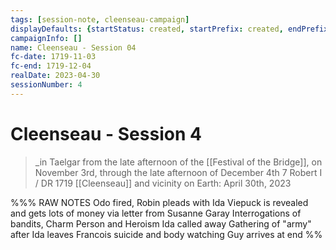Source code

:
 ```yaml
---
tags: [session-note, cleenseau-campaign]
displayDefaults: {startStatus: created, startPrefix: created, endPrefix: destroyed, endStatus: destroyed}
campaignInfo: []
name: Cleenseau - Session 04
fc-date: 1719-11-03
fc-end: 1719-12-04
realDate: 2023-04-30
sessionNumber: 4
---
```

# Cleenseau - Session 4
>_in Taelgar from the late afternoon of the [[Festival of the Bridge]], on November 3rd, through the late afternoon of December 4th
>7 Robert I / DR 1719
>[[Cleenseau]] and vicinity
>on Earth: April 30th, 2023

%%% RAW NOTES
Odo fired, Robin pleads with Ida
Viepuck is revealed and gets lots of money via letter from Susanne Garay
Interrogations of bandits, Charm Person and Heroism
Ida called away
Gathering of "army" after Ida leaves
Francois suicide and body watching
Guy arrives at end
%%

- - -

**YOUR OBJECTIVE**
Images stay out, but the rest of the data above must be repeated exactly.

**COMPLETED TASK**
Source code

:
 ```yaml
---
tags: [session-note, cleenseau-campaign]
displayDefaults: {startStatus: created, startPrefix: created, endPrefix: destroyed, endStatus: destroyed}
campaignInfo: []
name: Cleenseau - Session 04
fc-date: 1719-11-03
fc-end: 1719-12-04
realDate: 2023-04-30
sessionNumber: 4
---
```

# Cleenseau - Session 4
>_in Taelgar from the late afternoon of the [[Festival of the Bridge]], on November 3rd, through the late afternoon of December 4th
>7 Robert I / DR 1719
>[[Cleenseau]] and vicinity
>on Earth: April 30th, 2023

%%% RAW NOTES
Odo fired, Robin pleads with Ida
Viepuck is revealed and gets lots of money via letter from Susanne Garay
Interrogations of bandits, Charm Person and Heroism
Ida called away
Gathering of "army" after Ida leaves
Francois suicide and body watching
Guy arrives at end
%%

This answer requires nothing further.